Go through the records, and copy each line in which the string "Update" is present.

★ ★ ★ ★ ★ ★ ★

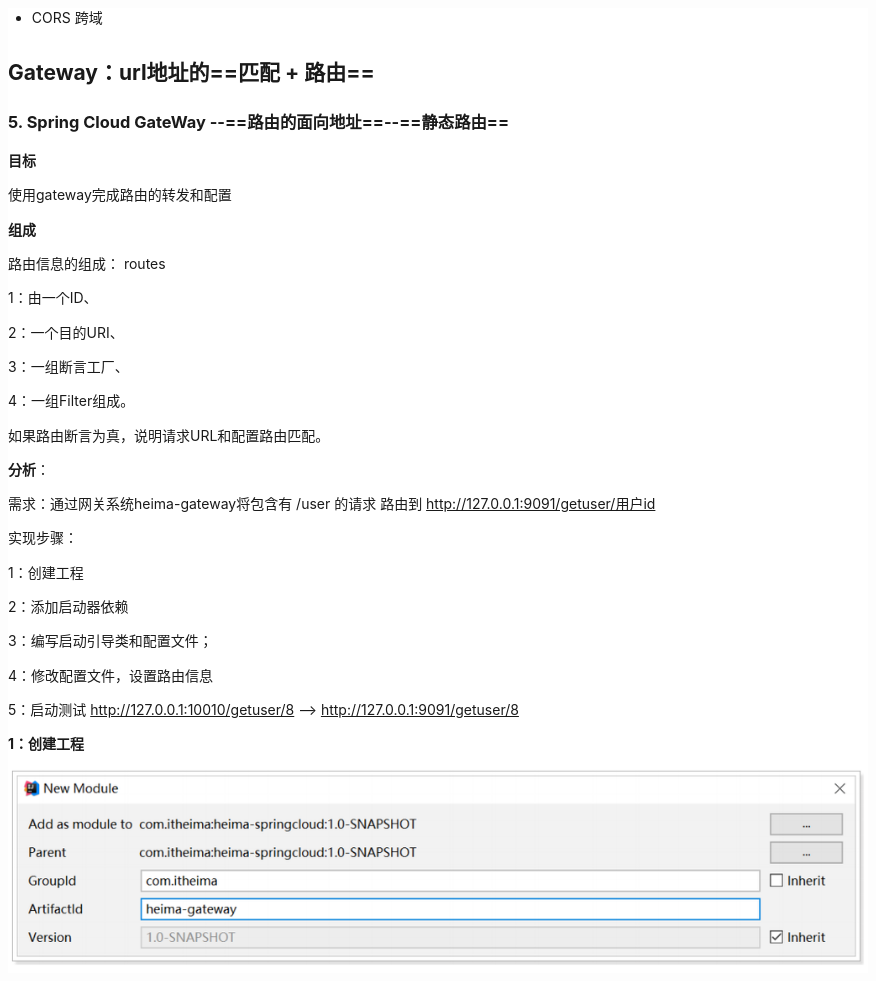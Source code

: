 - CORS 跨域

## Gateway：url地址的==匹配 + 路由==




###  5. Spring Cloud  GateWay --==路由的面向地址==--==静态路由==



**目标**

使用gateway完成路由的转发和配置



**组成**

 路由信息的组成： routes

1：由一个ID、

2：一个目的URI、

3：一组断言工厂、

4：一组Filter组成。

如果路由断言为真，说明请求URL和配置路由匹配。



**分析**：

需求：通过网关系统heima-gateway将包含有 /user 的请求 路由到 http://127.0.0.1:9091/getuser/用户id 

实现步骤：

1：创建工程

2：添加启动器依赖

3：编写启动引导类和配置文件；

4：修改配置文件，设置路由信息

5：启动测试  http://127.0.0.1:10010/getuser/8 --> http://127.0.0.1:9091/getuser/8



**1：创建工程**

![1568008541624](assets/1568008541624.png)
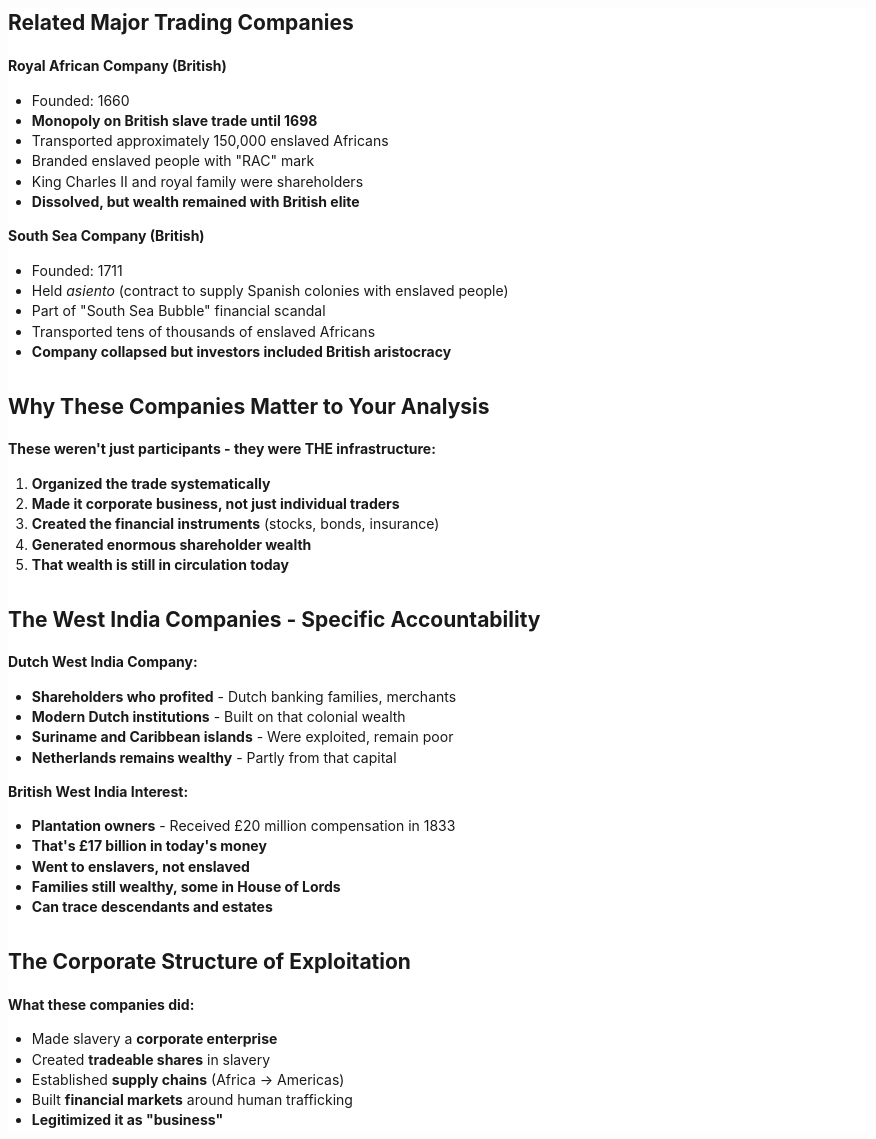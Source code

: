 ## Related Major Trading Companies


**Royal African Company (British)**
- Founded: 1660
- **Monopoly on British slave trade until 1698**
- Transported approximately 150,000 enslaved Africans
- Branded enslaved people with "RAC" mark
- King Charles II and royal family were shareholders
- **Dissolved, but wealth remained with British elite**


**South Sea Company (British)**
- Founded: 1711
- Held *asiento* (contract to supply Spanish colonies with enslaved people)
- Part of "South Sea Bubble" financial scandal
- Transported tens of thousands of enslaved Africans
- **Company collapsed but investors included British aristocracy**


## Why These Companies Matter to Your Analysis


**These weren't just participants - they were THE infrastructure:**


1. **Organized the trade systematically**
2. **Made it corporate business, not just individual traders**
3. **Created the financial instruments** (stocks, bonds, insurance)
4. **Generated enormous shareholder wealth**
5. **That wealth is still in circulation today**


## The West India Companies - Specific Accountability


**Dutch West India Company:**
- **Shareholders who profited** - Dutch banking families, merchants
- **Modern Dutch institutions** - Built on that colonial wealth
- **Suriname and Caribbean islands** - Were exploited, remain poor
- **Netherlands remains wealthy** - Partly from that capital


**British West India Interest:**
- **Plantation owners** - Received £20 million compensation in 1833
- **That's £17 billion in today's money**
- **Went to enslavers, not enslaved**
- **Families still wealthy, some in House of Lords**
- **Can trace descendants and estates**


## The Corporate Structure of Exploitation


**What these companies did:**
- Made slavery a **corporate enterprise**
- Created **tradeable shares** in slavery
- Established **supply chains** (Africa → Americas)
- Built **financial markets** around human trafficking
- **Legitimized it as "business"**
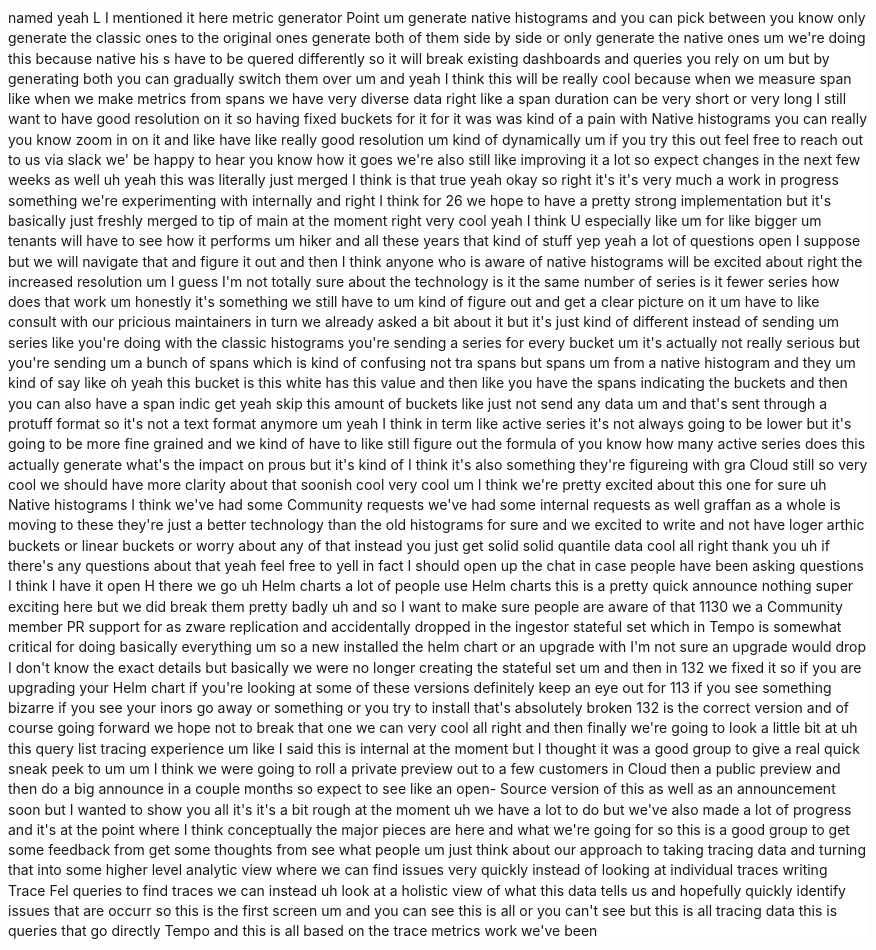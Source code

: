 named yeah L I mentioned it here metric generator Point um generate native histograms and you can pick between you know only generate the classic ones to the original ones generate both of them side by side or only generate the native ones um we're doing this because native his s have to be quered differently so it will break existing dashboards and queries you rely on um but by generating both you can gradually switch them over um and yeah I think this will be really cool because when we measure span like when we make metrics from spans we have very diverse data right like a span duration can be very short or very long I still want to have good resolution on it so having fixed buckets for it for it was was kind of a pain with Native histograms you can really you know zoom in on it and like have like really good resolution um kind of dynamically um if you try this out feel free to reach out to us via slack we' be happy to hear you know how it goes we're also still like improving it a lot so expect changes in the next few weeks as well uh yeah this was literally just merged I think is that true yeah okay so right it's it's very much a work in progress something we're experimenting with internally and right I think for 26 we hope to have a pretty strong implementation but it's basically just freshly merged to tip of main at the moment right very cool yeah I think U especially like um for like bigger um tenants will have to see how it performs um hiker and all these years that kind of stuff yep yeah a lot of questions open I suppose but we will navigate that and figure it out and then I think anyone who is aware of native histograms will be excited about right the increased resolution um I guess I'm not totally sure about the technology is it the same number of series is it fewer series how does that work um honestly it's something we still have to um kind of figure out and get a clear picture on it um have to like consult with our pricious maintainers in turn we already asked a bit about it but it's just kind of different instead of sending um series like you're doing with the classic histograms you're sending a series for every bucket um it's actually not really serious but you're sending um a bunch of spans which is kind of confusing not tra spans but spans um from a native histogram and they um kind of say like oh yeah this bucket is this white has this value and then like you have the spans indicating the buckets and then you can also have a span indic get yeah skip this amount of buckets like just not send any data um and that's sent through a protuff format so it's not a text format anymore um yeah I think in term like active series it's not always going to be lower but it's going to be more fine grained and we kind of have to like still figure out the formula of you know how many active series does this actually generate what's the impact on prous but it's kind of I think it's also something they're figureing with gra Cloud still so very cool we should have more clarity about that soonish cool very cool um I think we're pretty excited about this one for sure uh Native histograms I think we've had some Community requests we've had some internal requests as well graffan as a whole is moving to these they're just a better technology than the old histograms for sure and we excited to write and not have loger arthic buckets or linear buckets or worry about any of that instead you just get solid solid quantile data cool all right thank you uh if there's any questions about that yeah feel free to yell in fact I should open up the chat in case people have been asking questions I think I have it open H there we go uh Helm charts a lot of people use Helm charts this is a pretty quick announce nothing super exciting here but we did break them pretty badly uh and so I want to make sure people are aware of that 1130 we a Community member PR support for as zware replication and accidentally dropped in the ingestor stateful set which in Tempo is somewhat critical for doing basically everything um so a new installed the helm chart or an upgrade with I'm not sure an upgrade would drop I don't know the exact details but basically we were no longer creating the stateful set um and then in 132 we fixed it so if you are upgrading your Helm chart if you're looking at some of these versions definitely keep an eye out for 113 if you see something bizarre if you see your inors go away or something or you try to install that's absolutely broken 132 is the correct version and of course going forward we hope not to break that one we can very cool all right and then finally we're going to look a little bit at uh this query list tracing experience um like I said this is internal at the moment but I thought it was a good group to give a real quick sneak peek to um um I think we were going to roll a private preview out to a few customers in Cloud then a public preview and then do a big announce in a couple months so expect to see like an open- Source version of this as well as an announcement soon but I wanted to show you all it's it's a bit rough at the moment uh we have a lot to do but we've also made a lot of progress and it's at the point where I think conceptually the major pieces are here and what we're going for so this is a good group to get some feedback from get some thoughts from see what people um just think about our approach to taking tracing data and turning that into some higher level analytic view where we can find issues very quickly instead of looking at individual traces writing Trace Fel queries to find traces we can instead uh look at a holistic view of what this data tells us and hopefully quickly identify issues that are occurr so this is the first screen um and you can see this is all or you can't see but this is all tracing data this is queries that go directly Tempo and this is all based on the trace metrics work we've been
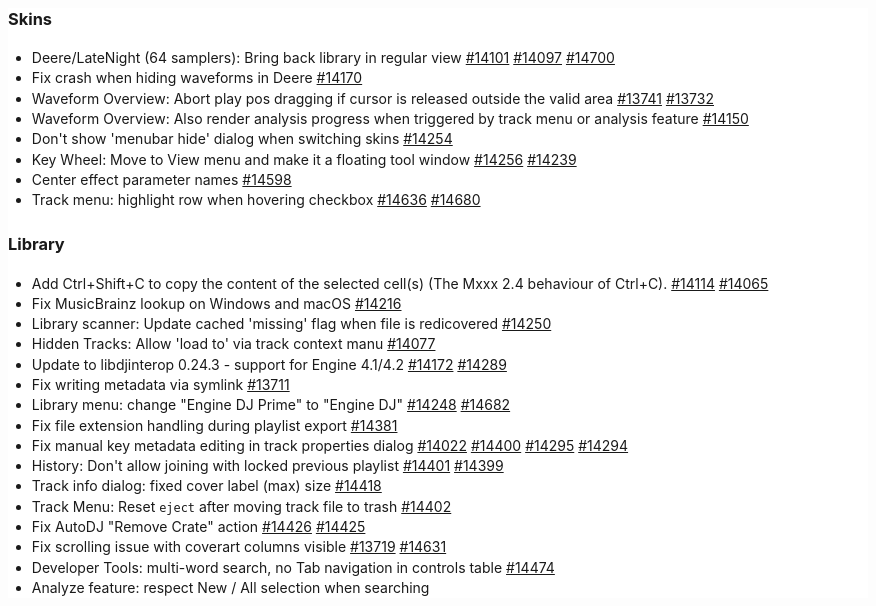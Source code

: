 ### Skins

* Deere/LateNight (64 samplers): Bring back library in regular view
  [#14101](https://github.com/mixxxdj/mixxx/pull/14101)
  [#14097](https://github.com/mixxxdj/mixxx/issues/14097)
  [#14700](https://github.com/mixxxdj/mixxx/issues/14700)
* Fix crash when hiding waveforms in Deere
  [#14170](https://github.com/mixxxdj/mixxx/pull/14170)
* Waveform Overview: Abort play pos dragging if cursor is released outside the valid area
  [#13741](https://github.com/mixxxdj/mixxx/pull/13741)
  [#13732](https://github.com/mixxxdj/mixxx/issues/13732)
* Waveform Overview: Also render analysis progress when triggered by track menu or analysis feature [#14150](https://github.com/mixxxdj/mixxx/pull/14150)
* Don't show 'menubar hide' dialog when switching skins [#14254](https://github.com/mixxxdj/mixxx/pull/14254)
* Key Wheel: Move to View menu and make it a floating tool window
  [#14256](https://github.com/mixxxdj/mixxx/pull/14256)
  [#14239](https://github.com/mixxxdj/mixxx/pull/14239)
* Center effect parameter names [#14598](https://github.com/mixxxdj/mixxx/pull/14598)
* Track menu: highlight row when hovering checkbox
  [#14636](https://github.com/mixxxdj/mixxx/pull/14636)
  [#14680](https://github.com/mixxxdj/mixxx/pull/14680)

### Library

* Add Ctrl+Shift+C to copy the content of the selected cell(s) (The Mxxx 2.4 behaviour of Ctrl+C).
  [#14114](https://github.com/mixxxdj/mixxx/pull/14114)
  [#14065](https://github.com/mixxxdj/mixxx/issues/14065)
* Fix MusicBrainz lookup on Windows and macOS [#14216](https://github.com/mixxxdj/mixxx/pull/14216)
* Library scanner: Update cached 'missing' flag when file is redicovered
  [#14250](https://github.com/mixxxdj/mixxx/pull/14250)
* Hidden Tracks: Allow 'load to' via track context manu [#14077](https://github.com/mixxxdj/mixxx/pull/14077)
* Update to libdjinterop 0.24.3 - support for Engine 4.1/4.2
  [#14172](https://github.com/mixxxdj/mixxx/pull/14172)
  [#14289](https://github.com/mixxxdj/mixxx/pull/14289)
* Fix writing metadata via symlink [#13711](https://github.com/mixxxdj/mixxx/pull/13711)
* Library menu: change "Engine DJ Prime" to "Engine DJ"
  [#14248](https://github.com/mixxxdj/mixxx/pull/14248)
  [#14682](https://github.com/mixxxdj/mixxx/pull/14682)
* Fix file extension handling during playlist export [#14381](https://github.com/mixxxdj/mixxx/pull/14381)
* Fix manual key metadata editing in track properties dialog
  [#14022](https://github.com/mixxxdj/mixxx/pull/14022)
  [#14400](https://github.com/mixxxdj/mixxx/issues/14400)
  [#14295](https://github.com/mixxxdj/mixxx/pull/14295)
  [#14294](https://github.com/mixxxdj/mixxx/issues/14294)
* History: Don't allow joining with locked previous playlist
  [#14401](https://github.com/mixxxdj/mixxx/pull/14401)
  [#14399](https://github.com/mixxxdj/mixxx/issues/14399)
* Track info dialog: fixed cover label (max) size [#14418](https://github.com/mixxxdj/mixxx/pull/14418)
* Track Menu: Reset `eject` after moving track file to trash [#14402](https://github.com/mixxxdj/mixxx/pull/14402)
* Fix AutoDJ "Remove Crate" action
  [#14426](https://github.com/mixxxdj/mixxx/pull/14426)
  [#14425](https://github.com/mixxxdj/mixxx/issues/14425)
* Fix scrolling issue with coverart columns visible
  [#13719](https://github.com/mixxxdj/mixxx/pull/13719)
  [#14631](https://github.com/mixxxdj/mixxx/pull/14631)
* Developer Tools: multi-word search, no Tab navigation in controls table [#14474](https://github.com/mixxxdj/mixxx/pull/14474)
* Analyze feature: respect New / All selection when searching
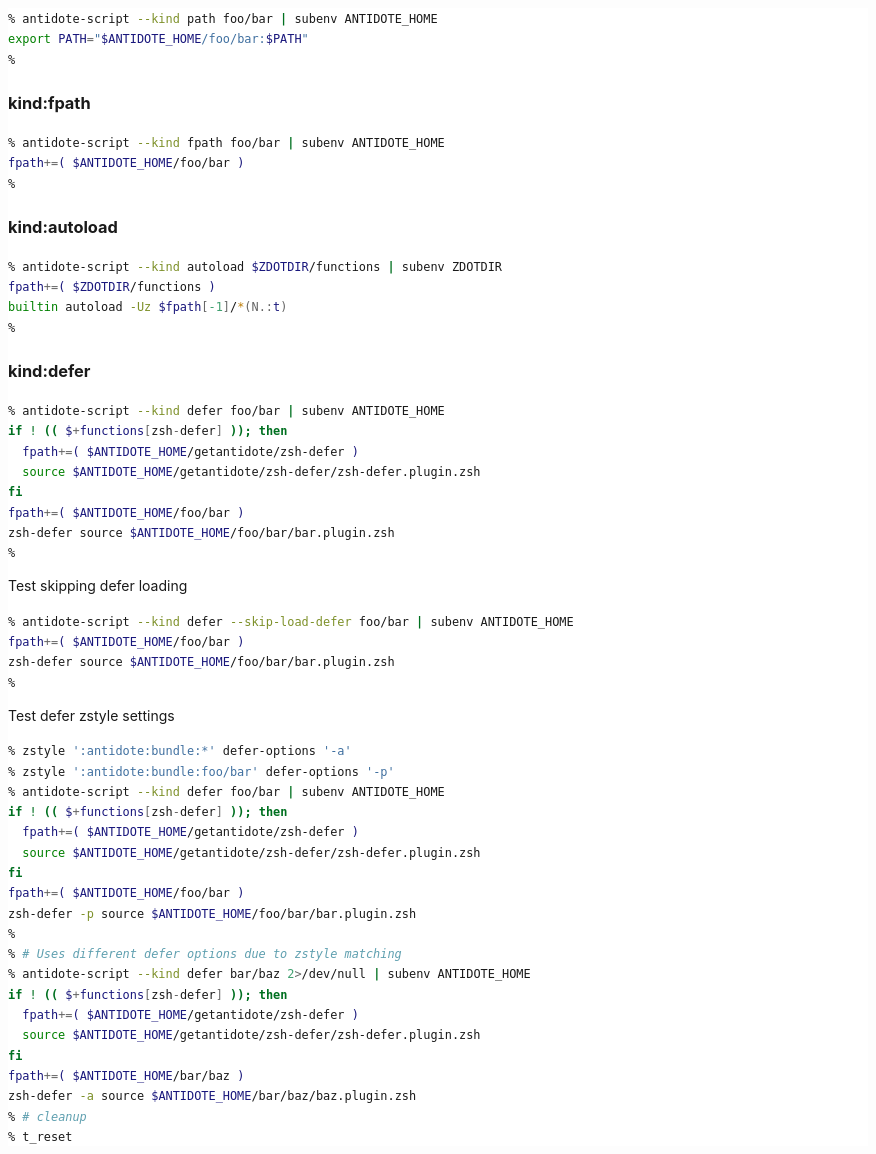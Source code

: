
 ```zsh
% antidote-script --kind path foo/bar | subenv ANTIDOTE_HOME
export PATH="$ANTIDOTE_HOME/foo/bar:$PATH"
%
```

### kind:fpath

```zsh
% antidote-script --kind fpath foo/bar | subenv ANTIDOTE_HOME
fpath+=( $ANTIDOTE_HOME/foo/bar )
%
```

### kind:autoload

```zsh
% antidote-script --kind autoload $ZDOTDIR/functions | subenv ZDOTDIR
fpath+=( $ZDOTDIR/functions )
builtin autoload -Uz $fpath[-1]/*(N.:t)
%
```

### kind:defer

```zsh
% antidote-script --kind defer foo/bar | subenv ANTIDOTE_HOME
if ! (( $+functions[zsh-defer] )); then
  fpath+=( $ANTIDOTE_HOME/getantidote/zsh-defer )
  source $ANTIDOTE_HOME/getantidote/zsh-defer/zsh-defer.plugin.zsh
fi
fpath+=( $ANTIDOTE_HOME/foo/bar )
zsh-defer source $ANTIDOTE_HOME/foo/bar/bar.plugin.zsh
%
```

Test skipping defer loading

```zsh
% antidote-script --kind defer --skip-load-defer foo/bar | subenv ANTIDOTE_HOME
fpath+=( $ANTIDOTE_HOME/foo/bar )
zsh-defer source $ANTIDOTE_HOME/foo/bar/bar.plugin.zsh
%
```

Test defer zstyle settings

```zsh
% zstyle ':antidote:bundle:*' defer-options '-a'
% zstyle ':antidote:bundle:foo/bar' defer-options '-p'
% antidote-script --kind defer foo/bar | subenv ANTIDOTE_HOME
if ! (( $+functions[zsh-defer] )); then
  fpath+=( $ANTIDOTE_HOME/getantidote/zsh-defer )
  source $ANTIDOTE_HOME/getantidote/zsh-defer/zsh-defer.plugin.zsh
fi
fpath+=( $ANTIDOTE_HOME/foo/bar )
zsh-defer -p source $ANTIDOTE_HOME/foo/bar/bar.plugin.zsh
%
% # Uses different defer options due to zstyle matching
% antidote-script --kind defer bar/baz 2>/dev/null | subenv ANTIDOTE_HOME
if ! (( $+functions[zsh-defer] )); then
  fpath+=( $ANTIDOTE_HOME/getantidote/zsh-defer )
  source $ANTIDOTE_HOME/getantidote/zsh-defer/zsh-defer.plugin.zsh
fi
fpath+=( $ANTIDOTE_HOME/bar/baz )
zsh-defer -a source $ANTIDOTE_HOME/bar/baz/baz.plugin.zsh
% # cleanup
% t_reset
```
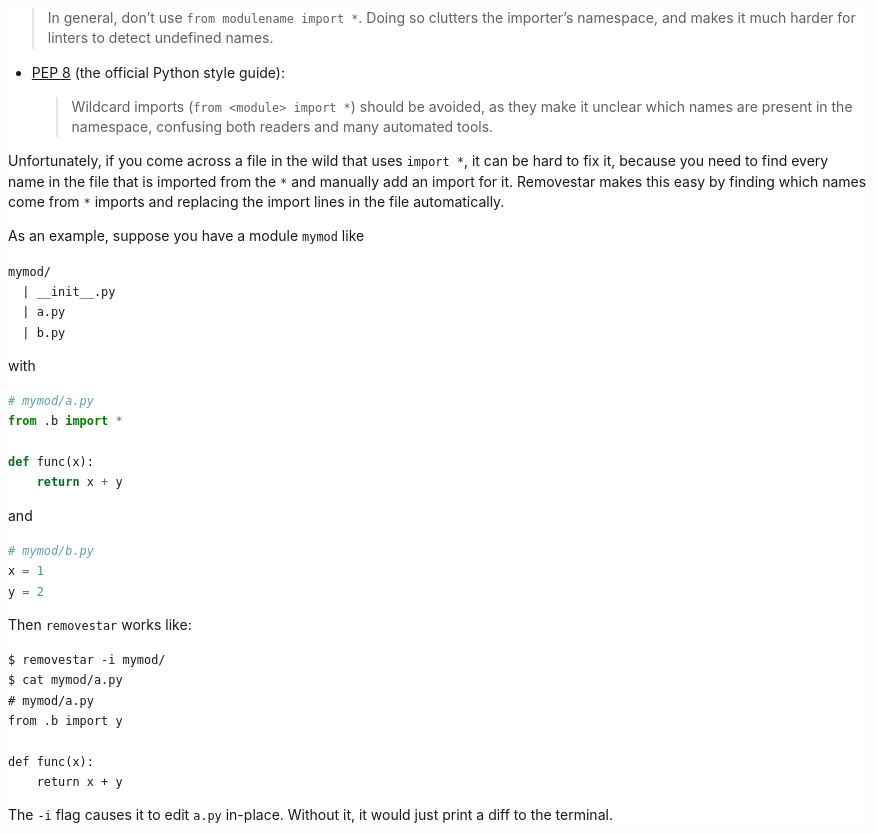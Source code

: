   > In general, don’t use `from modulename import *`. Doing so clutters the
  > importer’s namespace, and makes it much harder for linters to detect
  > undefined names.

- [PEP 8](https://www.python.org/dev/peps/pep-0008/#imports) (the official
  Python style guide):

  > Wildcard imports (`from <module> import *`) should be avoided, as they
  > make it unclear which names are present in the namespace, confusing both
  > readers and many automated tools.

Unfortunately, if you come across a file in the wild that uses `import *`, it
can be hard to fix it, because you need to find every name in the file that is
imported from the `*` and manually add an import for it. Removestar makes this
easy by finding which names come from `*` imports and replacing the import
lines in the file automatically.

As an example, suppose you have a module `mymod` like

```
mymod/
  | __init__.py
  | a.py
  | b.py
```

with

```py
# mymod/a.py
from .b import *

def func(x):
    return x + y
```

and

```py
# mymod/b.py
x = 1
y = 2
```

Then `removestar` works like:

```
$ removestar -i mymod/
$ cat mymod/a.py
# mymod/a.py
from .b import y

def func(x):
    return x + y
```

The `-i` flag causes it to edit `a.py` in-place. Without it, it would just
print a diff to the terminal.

★ ★ ★ ★ ★ ★ ★

ANSWER AREA -
* Library scanner: Update cached 'missing' flag when file is redicovered
* Update to libdjinterop 0.24.3 - support for Engine 4.1/4.2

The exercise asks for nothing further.